New Delhi, December 7: Kargil’s ghost seemed to be preparing itself for a quiet burial at the Iftar rituals at the Pakistan High Commission this evening. Tucking into chicken and korma under a great white shamiana, Pakistani diplomats and Hurriyat leaders said they could abandon “tripartite” talks as long as New Delhi accepted that the Kashmiri group had “some role” to play in negotiations between India and Pakistan.
Representatives from the Ministry of External Affairs and the Delhi government pointedly showed up at the dinner, as if to signal that India would not boycott the fasting-feasting rituals of a country with whom it was preparing to talk about talks. No political leader from the NDA coalition, though, turned up.
At the high table headed by Pakistani High Commissioner Ashraf Jehangir Qazi sat Hurriyat leaders. K. Natwar Singh of the Congress foreign affairs cell sat next to Mirwaiz Umar Farooq, who had earlier pointed out that the Hurriyat was not insisting that India “simultaenously negotiate with it and Pakistan.”

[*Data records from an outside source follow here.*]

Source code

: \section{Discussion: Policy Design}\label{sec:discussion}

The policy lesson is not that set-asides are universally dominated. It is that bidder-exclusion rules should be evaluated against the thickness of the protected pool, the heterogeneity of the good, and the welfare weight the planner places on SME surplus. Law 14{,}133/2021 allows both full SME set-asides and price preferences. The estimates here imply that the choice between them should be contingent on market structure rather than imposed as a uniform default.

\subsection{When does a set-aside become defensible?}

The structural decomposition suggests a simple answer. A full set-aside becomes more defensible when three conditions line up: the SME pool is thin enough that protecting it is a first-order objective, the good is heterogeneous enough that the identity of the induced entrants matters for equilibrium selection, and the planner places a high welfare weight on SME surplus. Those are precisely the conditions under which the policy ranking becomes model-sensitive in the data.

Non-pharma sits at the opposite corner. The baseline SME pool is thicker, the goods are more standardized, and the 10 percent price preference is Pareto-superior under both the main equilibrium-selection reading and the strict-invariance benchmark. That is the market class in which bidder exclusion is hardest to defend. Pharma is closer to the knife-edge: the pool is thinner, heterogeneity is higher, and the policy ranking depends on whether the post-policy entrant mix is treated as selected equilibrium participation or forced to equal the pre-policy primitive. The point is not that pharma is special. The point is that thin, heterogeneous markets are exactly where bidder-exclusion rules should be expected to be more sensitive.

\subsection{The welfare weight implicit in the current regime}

There could be separate negotiations, the Mirwaiz added, between the Centre, Pakistan and the Kashmiris — of which the Hurriyat was the “legitimate voice”.
Pakistani diplomats echoed these sentiments. They pointed out that Islamabad was keen to return to talks as soon as possible with India and had not insisted that “tripartite” negotiations meant that all three sides sit together at the same able at the same time.
The willingness to abandon the procedure of “tripartite” talks certainly seems to indicate that Pakistan would like to draw India into some sort of negotiating procedure before the Ramazan ceasefire ends. It seems that Islamabad would allow itself to agree to any “talk modalities” set by India, as long as Pakistan could be seen to have not publicly abandoned the Kashmiri militants here.
That may explain the insistence on the part of both Hurriyat and Pakistani diplomats over the centrality of place that needed to be accorded to the Hurriyat in subsequent dialogue with India.
With some leaders in the Hurriyat leaning towards Pakistan, the Kashmiri group certainly does not want to be subsumed in across the board conversations to be called by India, “with all groups, including militants” in the Valley.